Tekan Angka Perceraian, Kemenag Tambah 600 Fasilitator BimWin

Direktur Bina Kantor Urusan Agama (KUA) dan Keluarga Sakinah, Cecep Khairul Anwar

Jakarta, BuletinNews.com – Kementerian Agama (Kemenag) melalui Direktorat Bimbingan Masyarakat Islam (Bimas Islam) terus berupaya memperkuat ketahanan keluarga dan menekan angka perceraian di Indonesia. Salah satu langkah strategis yang akan dilakukan pada 2025 adalah menambah jumlah fasilitator Bimbingan Perkawinan (Bimwin) hingga 600 orang.

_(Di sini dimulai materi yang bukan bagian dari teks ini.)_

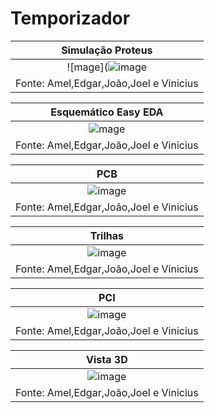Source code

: # Temporizador
|Simulação Proteus|
|:---------:|
|![mage](![image](https://user-images.githubusercontent.com/109819480/196021373-26ba1cd0-6264-41e5-8234-6129e051b7c9.png)
|Fonte: Amel,Edgar,João,Joel e Vinicius| 


|Esquemático Easy EDA|
|:---------:|
|![mage](https://user-images.githubusercontent.com/109819480/196021013-82e0d81e-4f41-4d81-9cd8-17533f91fe39.png)
|Fonte: Amel,Edgar,João,Joel e Vinicius| 

|PCB|
|:---------:|
|![image](https://user-images.githubusercontent.com/109819480/196020634-1a2272e6-e4cb-456b-8697-785a46344852.png)|
|Fonte: Amel,Edgar,João,Joel e Vinicius| 


|Trilhas|
|:---------:|
|![image](https://user-images.githubusercontent.com/109819480/196019699-cf7d462c-5e18-4b43-8f72-cf78183df0f1.png)|
|Fonte: Amel,Edgar,João,Joel e Vinicius| 


|PCI|
|:---------:|
|![image](https://user-images.githubusercontent.com/109819480/196020715-7105fb0d-cc9a-40a7-a746-e6864d84de24.png)|
|Fonte: Amel,Edgar,João,Joel e Vinicius| 

|Vista 3D|
|:---------:|
|![image](https://user-images.githubusercontent.com/109819480/196021060-16821558-215e-4e16-986f-6df179eea95e.png)| 
|Fonte: Amel,Edgar,João,Joel e Vinicius| 
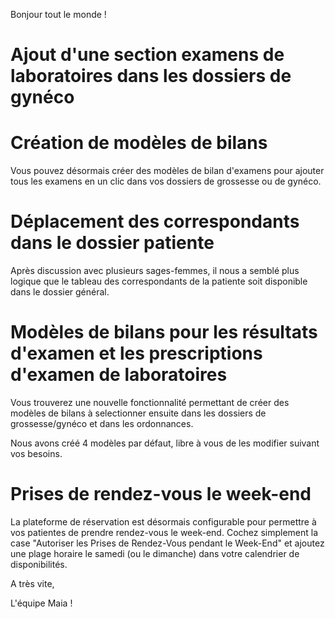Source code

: Bonjour tout le monde !


# Ajout d'une section examens de laboratoires dans les dossiers de gynéco


# Création de modèles de bilans

Vous pouvez désormais créer des modèles de bilan d'examens pour ajouter tous les examens en un clic dans vos dossiers de grossesse ou de gynéco.


# Déplacement des correspondants dans le dossier patiente

Après discussion avec plusieurs sages-femmes, il nous a semblé plus logique que le tableau des correspondants de la patiente soit disponible dans le dossier général.

# Modèles de bilans pour les résultats d'examen et les prescriptions d'examen de laboratoires

Vous trouverez une nouvelle fonctionnalité permettant de créer des modèles de bilans à selectionner ensuite dans les dossiers de grossesse/gynéco et dans les ordonnances.

Nous avons créé 4 modèles par défaut, libre à vous de les modifier suivant vos besoins.

# Prises de rendez-vous le week-end

La plateforme de réservation est désormais configurable pour permettre à vos patientes de prendre rendez-vous le week-end.
Cochez simplement la case "Autoriser les Prises de Rendez-Vous pendant le Week-End" et ajoutez une plage horaire le samedi (ou le dimanche) dans votre calendrier de disponibilités.


A très vite,

L'équipe Maia !
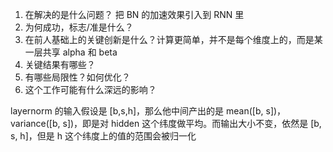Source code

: 1. 在解决的是什么问题？ 把 BN 的加速效果引入到 RNN 里
2. 为何成功，标志/准是什么？
3. 在前人基础上的关键创新是什么？计算更简单，并不是每个维度上的，而是某一层共享 alpha 和 beta
4. 关键结果有哪些？
5. 有哪些局限性？如何优化？
6. 这个工作可能有什么深远的影响？

layernorm 的输入假设是 [b,s,h]，那么他中间产出的是 mean([b, s])，variance([b, s])，即是对 hidden 这个纬度做平均。而输出大小不变，依然是 [b, s, h]，但是 h 这个纬度上的值的范围会被归一化

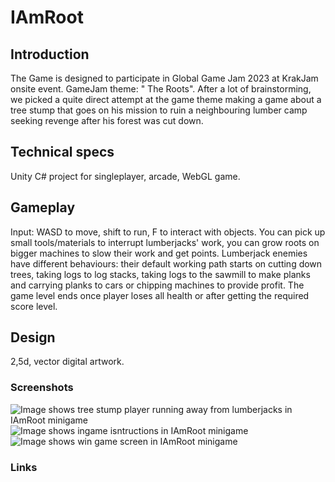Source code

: # IAmRoot
 
## Introduction
The Game is designed to participate in Global Game Jam 2023 at KrakJam onsite event. GameJam theme: " The Roots". 
After a lot of brainstorming, we picked a quite direct attempt at the game theme making a game about a tree stump that goes on his mission to ruin a neighbouring lumber camp seeking revenge after his forest was cut down.

## Technical specs
Unity C# project for singleplayer, arcade, WebGL game.

## Gameplay
Input: WASD to move, shift to run, F to interact with objects.
You can pick up small tools/materials to interrupt lumberjacks' work, you can grow roots on bigger machines to slow their work and get points.
Lumberjack enemies have different behaviours: their default working path starts on cutting down trees, taking logs to log stacks, taking logs to the sawmill to make planks and carrying planks to cars or chipping machines to provide profit.
The game level ends once player loses all health or after getting the required score level.

## Design
2,5d, vector digital artwork.

### Screenshots
![Image shows tree stump player running away from lumberjacks in IAmRoot minigame](https://img.itch.zone/aW1hZ2UvMjA1MTg1MS8xMjA2NjQwMS5qcGc=/250x600/4sMxJ2.jpg)
![Image shows ingame isntructions in IAmRoot minigame](https://img.itch.zone/aW1hZ2UvMjA1MTg1MS8xMjA2NjQwMy5wbmc=/250x600/%2FwjNYP.png)
![Image shows win game screen in IAmRoot minigame](https://img.itch.zone/aW1hZ2UvMjA1MTg1MS8xMjA2NjQwNi5wbmc=/250x600/qP12tv.png)

### Links
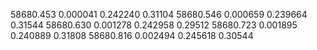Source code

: 58680.453	0.000041	0.242240	0.31104
58680.546	0.000659	0.239664	0.31544
58680.630	0.001278	0.242958	0.29512
58680.723	0.001895	0.240889	0.31808
58680.816	0.002494	0.245618	0.30544
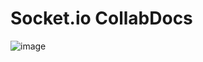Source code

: <h1>Socket.io CollabDocs</h1>


![image](https://github.com/user-attachments/assets/b3596bdc-b2d5-45cf-9484-2a2fc999d773)
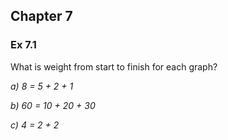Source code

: ## Chapter 7
### Ex 7.1
What is weight from start to finish for each graph?

*a) 8 = 5 + 2 + 1*

*b) 60 = 10 + 20 + 30*

*c) 4 = 2 + 2*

Direktur Bina Kantor Urusan Agama (KUA) dan Keluarga Sakinah, Cecep Khairul Anwar, menjelaskan bahwa peningkatan jumlah fasilitator bertujuan untuk memperluas jangkauan program Bimwin bagi calon pengantin. Program ini diharapkan dapat memberikan pemahaman lebih mendalam tentang kehidupan berumah tangga serta membantu mengurangi potensi konflik yang dapat berujung pada perceraian.

“Kami menargetkan 600 fasilitator Bimwin tahun depan agar lebih banyak pasangan calon pengantin mendapatkan pembekalan. Ini bagian dari komitmen Kemenag dalam membangun ketahanan keluarga,” ujarnya dalam kegiatan Bimbingan Teknis (Bimtek) Fasilitator Bimwin Angkatan 1 dan 2 di Jakarta, Selasa (18/2/2025).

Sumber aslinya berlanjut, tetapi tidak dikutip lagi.